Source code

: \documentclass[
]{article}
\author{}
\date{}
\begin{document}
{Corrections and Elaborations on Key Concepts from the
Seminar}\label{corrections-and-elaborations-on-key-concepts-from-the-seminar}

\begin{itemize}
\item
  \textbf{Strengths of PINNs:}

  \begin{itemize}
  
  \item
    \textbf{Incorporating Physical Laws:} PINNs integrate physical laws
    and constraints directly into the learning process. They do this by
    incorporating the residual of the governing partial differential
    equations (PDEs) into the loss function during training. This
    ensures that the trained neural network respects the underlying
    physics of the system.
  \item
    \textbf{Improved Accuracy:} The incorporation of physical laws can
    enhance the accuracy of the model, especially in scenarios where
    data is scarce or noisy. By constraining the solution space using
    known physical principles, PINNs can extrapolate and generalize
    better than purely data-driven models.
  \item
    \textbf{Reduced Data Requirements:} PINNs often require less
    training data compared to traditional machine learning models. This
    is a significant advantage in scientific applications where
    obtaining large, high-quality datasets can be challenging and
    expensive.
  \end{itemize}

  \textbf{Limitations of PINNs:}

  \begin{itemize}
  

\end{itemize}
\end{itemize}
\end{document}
-=-=-=-=-
Exercise: Nothing in the records above may be left out; repeat them exactly.

Answer section:
Source code

: \documentclass[
]{article}
\author{}
\date{}
\begin{document}
{Corrections and Elaborations on Key Concepts from the
Seminar}\label{corrections-and-elaborations-on-key-concepts-from-the-seminar}

\begin{itemize}
\item
  \textbf{Strengths of PINNs:}

  \begin{itemize}
  
  \item
    \textbf{Incorporating Physical Laws:} PINNs integrate physical laws
    and constraints directly into the learning process. They do this by
    incorporating the residual of the governing partial differential
    equations (PDEs) into the loss function during training. This
    ensures that the trained neural network respects the underlying
    physics of the system.
  \item
    \textbf{Improved Accuracy:} The incorporation of physical laws can
    enhance the accuracy of the model, especially in scenarios where
    data is scarce or noisy. By constraining the solution space using
    known physical principles, PINNs can extrapolate and generalize
    better than purely data-driven models.
  \item
    \textbf{Reduced Data Requirements:} PINNs often require less
    training data compared to traditional machine learning models. This
    is a significant advantage in scientific applications where
    obtaining large, high-quality datasets can be challenging and
    expensive.
  \end{itemize}

  \textbf{Limitations of PINNs:}

  \begin{itemize}
  

\end{itemize}
\end{itemize}
\end{document}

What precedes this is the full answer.